WHAT THIS TASK INVOLVES -
In the entries below, spot each line with the word "lines" and copy it.

DATA FOR PROCESSING Block Start

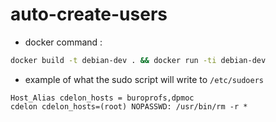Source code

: # auto-create-users
- docker command :
```bash
docker build -t debian-dev . && docker run -ti debian-dev
```

- example of what the sudo script will write to `/etc/sudoers`
```
Host_Alias cdelon_hosts = buroprofs,dpmoc
cdelon cdelon_hosts=(root) NOPASSWD: /usr/bin/rm -r *
```
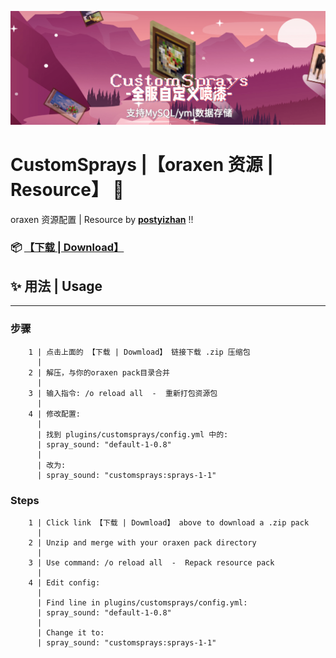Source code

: ![CustomSprays](media/banner.png)

# **CustomSprays** |【oraxen 资源 | Resource】 🎉


oraxen 资源配置 | Resource by **[postyizhan](https://github.com/postyizhan)** !!


### 📦 [【下载 | Download】](https://codeload.github.com/LSDog/CustomSprays/zip/refs/heads/oraxen)


## ✨ 用法 | Usage
___
### 步骤
```
    1 | 点击上面的 【下载 | Dowmload】 链接下载 .zip 压缩包
      |
    2 | 解压，与你的oraxen pack目录合并
      |
    3 | 输入指令: /o reload all  -  重新打包资源包
      |
    4 | 修改配置:
      |
      | 找到 plugins/customsprays/config.yml 中的:
      | spray_sound: "default-1-0.8"
      |
      | 改为:
      | spray_sound: "customsprays:sprays-1-1"
```

### Steps
```
    1 | Click link 【下载 | Dowmload】 above to download a .zip pack
      |
    2 | Unzip and merge with your oraxen pack directory
      |
    3 | Use command: /o reload all  -  Repack resource pack
      |
    4 | Edit config:
      |
      | Find line in plugins/customsprays/config.yml:
      | spray_sound: "default-1-0.8"
      |
      | Change it to:
      | spray_sound: "customsprays:sprays-1-1"
```
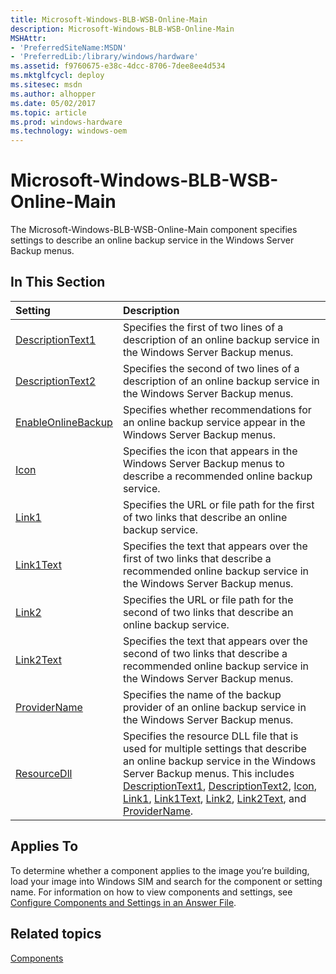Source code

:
 ```yaml
---
title: Microsoft-Windows-BLB-WSB-Online-Main
description: Microsoft-Windows-BLB-WSB-Online-Main
MSHAttr:
- 'PreferredSiteName:MSDN'
- 'PreferredLib:/library/windows/hardware'
ms.assetid: f9760675-e38c-4dcc-8706-7dee8ee4d534
ms.mktglfcycl: deploy
ms.sitesec: msdn
ms.author: alhopper
ms.date: 05/02/2017
ms.topic: article
ms.prod: windows-hardware
ms.technology: windows-oem
---
```

# Microsoft-Windows-BLB-WSB-Online-Main

The Microsoft-Windows-BLB-WSB-Online-Main component specifies settings to describe an online backup service in the Windows Server Backup menus.

## In This Section

| Setting                 | Description                                                                           |
|:------------------------|:--------------------------------------------------------------------------------------|
| [DescriptionText1](microsoft-windows-blb-wsb-online-main-descriptiontext1.md) | Specifies the first of two lines of a description of an online backup service in the Windows Server Backup menus. |
| [DescriptionText2](microsoft-windows-blb-wsb-online-main-descriptiontext2.md) | Specifies the second of two lines of a description of an online backup service in the Windows Server Backup menus. |
| [EnableOnlineBackup](microsoft-windows-blb-wsb-online-main-enableonlinebackup.md) | Specifies whether recommendations for an online backup service appear in the Windows Server Backup menus. |
| [Icon](microsoft-windows-blb-wsb-online-main-icon.md) | Specifies the icon that appears in the Windows Server Backup menus to describe a recommended online backup service. |
| [Link1](microsoft-windows-blb-wsb-online-main-link1.md) | Specifies the URL or file path for the first of two links that describe an online backup service.   |
| [Link1Text](microsoft-windows-blb-wsb-online-main-link1text.md)   | Specifies the text that appears over the first of two links that describe a recommended online backup service in the Windows Server Backup menus. |
| [Link2](microsoft-windows-blb-wsb-online-main-link2.md) | Specifies the URL or file path for the second of two links that describe an online backup service.  |
| [Link2Text](microsoft-windows-blb-wsb-online-main-link2text.md) | Specifies the text that appears over the second of two links that describe a recommended online backup service in the Windows Server Backup menus.  |
| [ProviderName](microsoft-windows-blb-wsb-online-main-providername.md) | Specifies the name of the backup provider of an online backup service in the Windows Server Backup menus. |
| [ResourceDll](microsoft-windows-blb-wsb-online-main-resourcedll.md) | Specifies the resource DLL file that is used for multiple settings that describe an online backup service in the Windows Server Backup menus. This includes [DescriptionText1](microsoft-windows-blb-wsb-online-main-descriptiontext1.md), [DescriptionText2](microsoft-windows-blb-wsb-online-main-descriptiontext2.md), [Icon](microsoft-windows-blb-wsb-online-main-icon.md), [Link1](microsoft-windows-blb-wsb-online-main-link1.md), [Link1Text](microsoft-windows-blb-wsb-online-main-link1text.md), [Link2](microsoft-windows-blb-wsb-online-main-link2.md), [Link2Text](microsoft-windows-blb-wsb-online-main-link2text.md), and [ProviderName](microsoft-windows-blb-wsb-online-main-providername.md). |

## Applies To

To determine whether a component applies to the image you’re building, load your image into Windows SIM and search for the component or setting name. For information on how to view components and settings, see [Configure Components and Settings in an Answer File](https://docs.microsoft.com/en-us/windows-hardware/customize/desktop/wsim/configure-components-and-settings-in-an-answer-file).

## Related topics

[Components](components-b-unattend.md)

DATA FOR PROCESSING Block End

SOLUTION TO THIS TASK -
| [DescriptionText1](microsoft-windows-blb-wsb-online-main-descriptiontext1.md) | Specifies the first of two lines of a description of an online backup service in the Windows Server Backup menus. |
| [DescriptionText2](microsoft-windows-blb-wsb-online-main-descriptiontext2.md) | Specifies the second of two lines of a description of an online backup service in the Windows Server Backup menus. |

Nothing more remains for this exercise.